Does this simple two-word phrase give you the heebie jeebies? You're not alone. For most Americans, the only thing we hate worse than doing our taxes is being drawn into a discussion of the minutae of the Federal Budget. It's intimidating to consider the budget in part because there are so many numbers being bandied around out there, with many of them seemingly in contradiction to one another.

A topic about understanding the national budget deserves an entire suite to itself, so I won't even attempt a comprehensive discussion. Rather, I'll focus on a simple but important question many people have been asking lately:

When is a budget cut really a cut, and when is an budget increase really an increase?

The answer to this question is more complicated than you might think, and illuminates some important aspects of the current budget debate.

The simplest, most literal answer to the above question is that an increase occurs when more money is spent, while a cut occurs when less money is spent.

Unfortunately, this simple, literal answer is also misleading.

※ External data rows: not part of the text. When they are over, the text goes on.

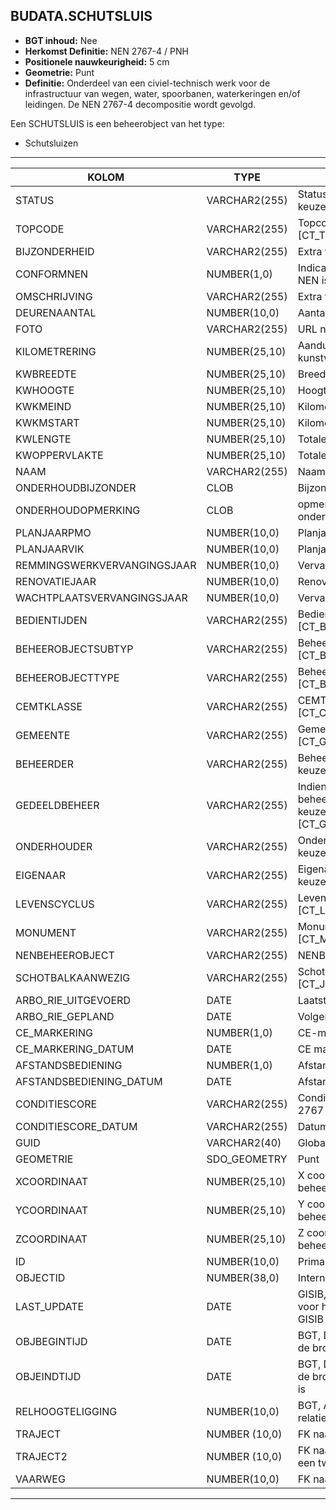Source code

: ﻿## BUDATA.SCHUTSLUIS


* __BGT inhoud:__ Nee
* __Herkomst Definitie:__ NEN 2767-4 / PNH
* __Positionele nauwkeurigheid:__ 5 cm
* __Geometrie:__ Punt
* __Definitie:__ Onderdeel van een civiel-technisch werk voor de infrastructuur van wegen, water, spoorbanen, waterkeringen en/of leidingen. De NEN 2767-4 decompositie wordt gevolgd. 

Een SCHUTSLUIS is een beheerobject van het type:  

* Schutsluizen

***

|KOLOM                               |TYPE              |DEFINITIE|
|------                              |----              |-----    |
|STATUS                              |VARCHAR2(255)     |Status van de gegevens, keuzelijst [CT_STATUS]|
|TOPCODE                             |VARCHAR2(255)     |Topcode, keuzelijst [CT_TOPCODE]|
|BIJZONDERHEID                       |VARCHAR2(255)     |Extra toelichting|
|CONFORMNEN                          |NUMBER(1,0)       |Indicatie of classificatie conform NEN is|
|OMSCHRIJVING                        |VARCHAR2(255)     |Extra toelichting|
|DEURENAANTAL                        |NUMBER(10,0)      |Aantal deuren (bij sluis)|
|FOTO                                |VARCHAR2(255)     |URL naar Afbeelding|
|KILOMETRERING                       |NUMBER(25,10)     |Aanduiding Kilometrering ligging kunstwerk|
|KWBREEDTE                           |NUMBER(25,10)     |Breedte kunstwerk|
|KWHOOGTE                            |NUMBER(25,10)     |Hoogte kunstwerk|
|KWKMEIND                            |NUMBER(25,10)     |Kilometrering eind kunstwerk|
|KWKMSTART                           |NUMBER(25,10)     |Kilometrering start kunstwerk|
|KWLENGTE                            |NUMBER(25,10)     |Totale lengte kunstwerk|
|KWOPPERVLAKTE                       |NUMBER(25,10)     |Totale oppervlakte kunstwerk|
|NAAM                                |VARCHAR2(255)     |Naam van het kunstwerk|
|ONDERHOUDBIJZONDER                  |CLOB              |Bijzonderheden over onderhoud|
|ONDERHOUDOPMERKING                  |CLOB              |opmerkingen over het onderhoud|
|PLANJAARPMO                         |NUMBER(10,0)      |Planjaar PMO|
|PLANJAARVIK                         |NUMBER(10,0)      |Planjaar VIK|
|REMMINGSWERKVERVANGINGSJAAR         |NUMBER(10,0)      |Vervangingsjaar Remwerk|
|RENOVATIEJAAR                       |NUMBER(10,0)      |Renovatie jaar|
|WACHTPLAATSVERVANGINGSJAAR          |NUMBER(10,0)      |Vervangingsjaar wachtplaats|
|BEDIENTIJDEN                        |VARCHAR2(255)     |Bedientijden waarde, keuzelijst [CT_BEDIENTIJDEN]|
|BEHEEROBJECTSUBTYP                  |VARCHAR2(255)     |Beheerobject subtype, keuzelijst [CT_BEHEER_OBJECT_SUBTYPE]|
|BEHEEROBJECTTYPE                    |VARCHAR2(255)     |Beheerobject type, keuzelijst [CT_BEHEER_OBJECT_TYPE]|
|CEMTKLASSE                          |VARCHAR2(255)     |CEMTKLASSE, keuzelijst [CT_CEMT_KLASSE]|
|GEMEENTE                            |VARCHAR2(255)     |Gemeente naam, keuzelijst [CT_GEMEENTE]|
|BEHEERDER                           |VARCHAR2(255)     |Beheerder van het object, keuzelijst [CT_BEHEERDER]|
|GEDEELDBEHEER                       |VARCHAR2(255)     |Indien van toepassing, tweede beheerder van het object, keuzelijst [CT_GEDEELD_BEHEER]|
|ONDERHOUDER                         |VARCHAR2(255)     |Onderhouder van het object, keuzelijst [CT_ONDERHOUDER]|
|EIGENAAR                            |VARCHAR2(255)     |Eigenaar van het object, keuzelijst [CT_INSTANTIE]|
|LEVENSCYCLUS                        |VARCHAR2(255)     |Levenscyclus, keuzelijst [CT_LEVENSCYCLUS]|
|MONUMENT                            |VARCHAR2(255)     |Monument, keuzelijst [CT_MONUMENT]|
|NENBEHEEROBJECT                     |VARCHAR2(255)     |NENBEHEEROBJECT|
|SCHOTBALKAANWEZIG                   |VARCHAR2(255)     |Schotbalk aanwezig, keuzelijst [CT_JA_NEE]|
|ARBO_RIE_UITGEVOERD                 |DATE              |Laatst uitgevoerde RIE (datum)|
|ARBO_RIE_GEPLAND                    |DATE              |Volgende geplande RIE (datum)|
|CE_MARKERING                        |NUMBER(1,0)       |CE-markering (Ja / Nee)|
|CE_MARKERING_DATUM                  |DATE              |CE markering sinds (datum)|
|AFSTANDSBEDIENING                   |NUMBER(1,0)       |Afstandsbediening (Ja / Nee)|
|AFSTANDSBEDIENING_DATUM             |DATE              |Afstandsbediening sinds (datum)|
|CONDITIESCORE                       |VARCHAR2(255)     |Conditiescore conform NEN 2767-4|
|CONDITIESCORE_DATUM                 |VARCHAR2(255)     |Datum opname Conditiescore|
|GUID                                |VARCHAR2(40)      |Global Unique Identifier|
|GEOMETRIE                           |SDO_GEOMETRY      |Punt|
|XCOORDINAAT                         |NUMBER(25,10)     |X coordinaat Middenpunt beheerobject(RD)|
|YCOORDINAAT                         |NUMBER(25,10)     |Y coordinaat Middenpunt beheerobject(RD)|
|ZCOORDINAAT                         |NUMBER(25,10)     |Z coordinaat Middenpunt beheerobject(RD)|
|ID                                  |NUMBER(10,0)      |Primary Key|
|OBJECTID                            |NUMBER(38,0)      |Interne ID ArcGIS|
|LAST_UPDATE                         |DATE              |GISIB, Datum waarop het object voor het laatst gewijzigd is in GISIB|
|OBJBEGINTIJD                        |DATE              |BGT, Datum waarop het object bij de bronhouder is ontstaan|
|OBJEINDTIJD                         |DATE              |BGT, Datum waarop het object bij de bronhouder niet meer geldig is|
|RELHOOGTELIGGING                    |NUMBER(10,0)      |BGT, Aanduiding voor de relatieve hoogte van het object|
|TRAJECT                             |NUMBER (10,0)    |FK naar Traject|
|TRAJECT2                            |NUMBER (10,0)    |FK naar Traject in het geval van een tweede traject|
|VAARWEG                             |NUMBER(10,0)      |FK naar Vaarweg|

***

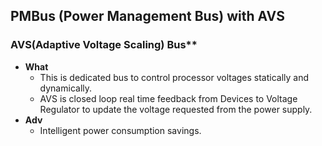 ## PMBus (Power Management Bus) with AVS

### AVS(Adaptive Voltage Scaling) Bus** 
- **What** 
  - This is dedicated bus to control processor voltages statically and dynamically.
  - AVS is closed loop real time feedback from Devices to Voltage Regulator to update the voltage requested from the power supply.
- **Adv**
  - Intelligent power consumption savings.
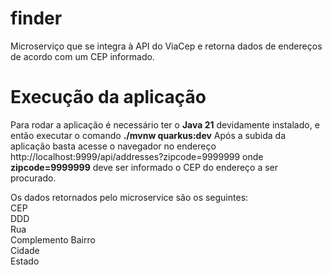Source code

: # finder

Microserviço que se integra à API do ViaCep e retorna dados de endereços de acordo com um CEP informado.

# Execução da aplicação

Para rodar a aplicação é necessário ter o **Java 21** devidamente instalado, e então executar o comando **./mvnw quarkus:dev**
Após a subida da aplicação basta acesse o navegador no endereço http://localhost:9999/api/addresses?zipcode=9999999 
onde **zipcode=9999999** deve ser informado o CEP do endereço a ser procurado.

Os dados retornados pelo microservice são os seguintes:\
CEP\
DDD\
Rua\
Complemento
Bairro\
Cidade\
Estado
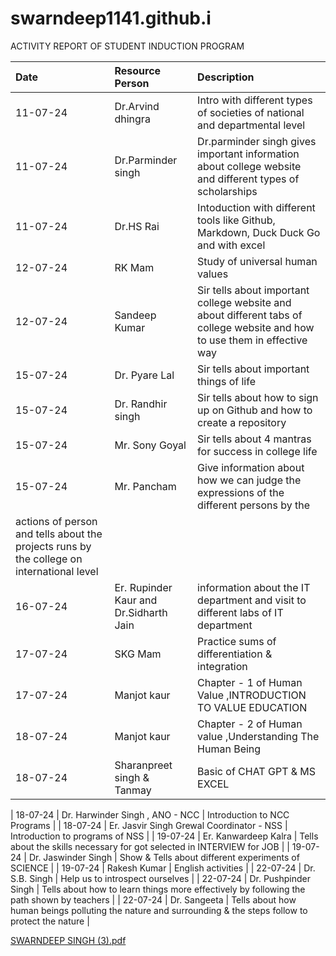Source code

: # swarndeep1141.github.i
ACTIVITY REPORT OF STUDENT INDUCTION PROGRAM
 
| Date | Resource Person | Description |  
| :-   | :-              | :-          |                              
| 11-07-24 | Dr.Arvind dhingra | Intro with different types of societies of national and departmental level |
| 11-07-24 | Dr.Parminder singh | Dr.parminder singh gives important information about college website and different types of scholarships |  
| 11-07-24 | Dr.HS Rai | Intoduction with different tools like Github, Markdown, Duck Duck Go and with excel | 
| 12-07-24 | RK Mam    | Study of universal human values |
| 12-07-24 | Sandeep Kumar | Sir tells about important college website and about  different tabs of college website and how to use them in effective way |
| 15-07-24 | Dr. Pyare Lal | Sir tells about important things of life |
| 15-07-24 | Dr. Randhir singh | Sir tells about how to sign up on Github and how to create a repository |
| 15-07-24 | Mr. Sony Goyal | Sir tells about 4 mantras for success in college life |
| 15-07-24 | Mr. Pancham | Give information about how we can judge the expressions of the different persons by the
 actions of person and tells about the projects runs by the college on international level |
| 16-07-24 | Er. Rupinder Kaur and Dr.Sidharth Jain | information about the IT department and visit to different labs of IT department |
| 17-07-24 | SKG Mam | Practice sums of differentiation & integration |
| 17-07-24 | Manjot kaur | Chapter - 1 of Human Value ,INTRODUCTION TO VALUE EDUCATION |
| 18-07-24 | Manjot kaur | Chapter - 2 of Human value ,Understanding The Human Being |
| 18-07-24 | Sharanpreet singh & Tanmay | Basic of CHAT GPT & MS EXCEL

| 18-07-24 | Dr. Harwinder Singh , ANO - NCC | Introduction to NCC Programs |
| 18-07-24 | Er. Jasvir Singh Grewal Coordinator - NSS | Introduction to programs of NSS |
| 19-07-24 | Er. Kanwardeep Kalra | Tells about the skills necessary for got selected in INTERVIEW for JOB |
| 19-07-24 | Dr. Jaswinder Singh  | Show & Tells about different experiments of SCIENCE |
| 19-07-24 | Rakesh Kumar | English activities |
| 22-07-24 | Dr. S.B. Singh | Help us to introspect ourselves |
| 22-07-24 | Dr. Pushpinder Singh | Tells about how to learn  things more effectively by following the path shown by teachers |
| 22-07-24 | Dr. Sangeeta | Tells about how human beings polluting the nature and surrounding & the steps follow to protect the nature |

[SWARNDEEP SINGH (3).pdf](https://github.com/user-attachments/files/16341498/SWARNDEEP.SINGH.3.pdf)
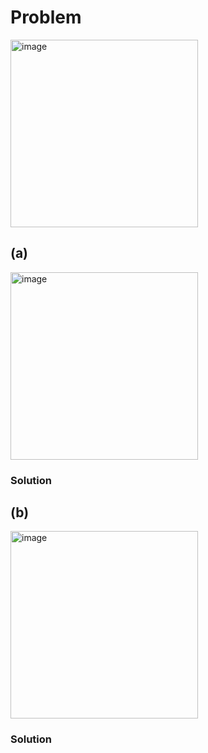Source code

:# Problem
<img width="300" alt="image" src="https://github.com/user-attachments/assets/2cda32d6-f94c-45c2-906b-3cf3bd3aed0f" />

## (a)
<img width="300" alt="image" src="https://github.com/user-attachments/assets/5afaede8-3f6c-484c-a499-0017473fb681" />

### Solution


## (b)
<img width="300" alt="image" src="https://github.com/user-attachments/assets/3e7e16b3-65ba-4c6e-9e3b-dd803cb6e3ff" />

### Solution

As most of us learned in high school economics class, inflation constantly decreases the spending power of a dollar. By the end of the year 2000, for instance, it took 3.1% more money than at the beginning of the year 2000 to buy a typical product. In jargon, the inflation rate for the year 2000 was 3.1%. If we assume that next year's inflation rate will be the same, the upcoming federal budget will have to be 3.1% larger just to be able to purchase the same products and services as in the previous year.

But wait, there's more! More people, that is. That's right, the U.S. population is constantly growing. This being a G-rated article, I won't describe how (actually, some of that increase has to do with immigration, too). But Census figures show that in 1999 the U.S. population grew by 0.9%. So if we continue to grow at that rate, (assuming for simplicity's sake that these new folks cost about the same as the old folks) we need to add on an additional 0.9% to the budget each year just to keep up the average level of service provision per person.

In short, in order to provide the same level of service as in the previous year, the budget must increase by 4%. That, by the way, is just about exactly the amount that the Bush administration plans to "increase" the size of the budget by. Is that a budget increase? In nominal terms, yes. Keeping in mind inflation and population growth, no. Which of these answers is more "real" depends on your orientation to reality.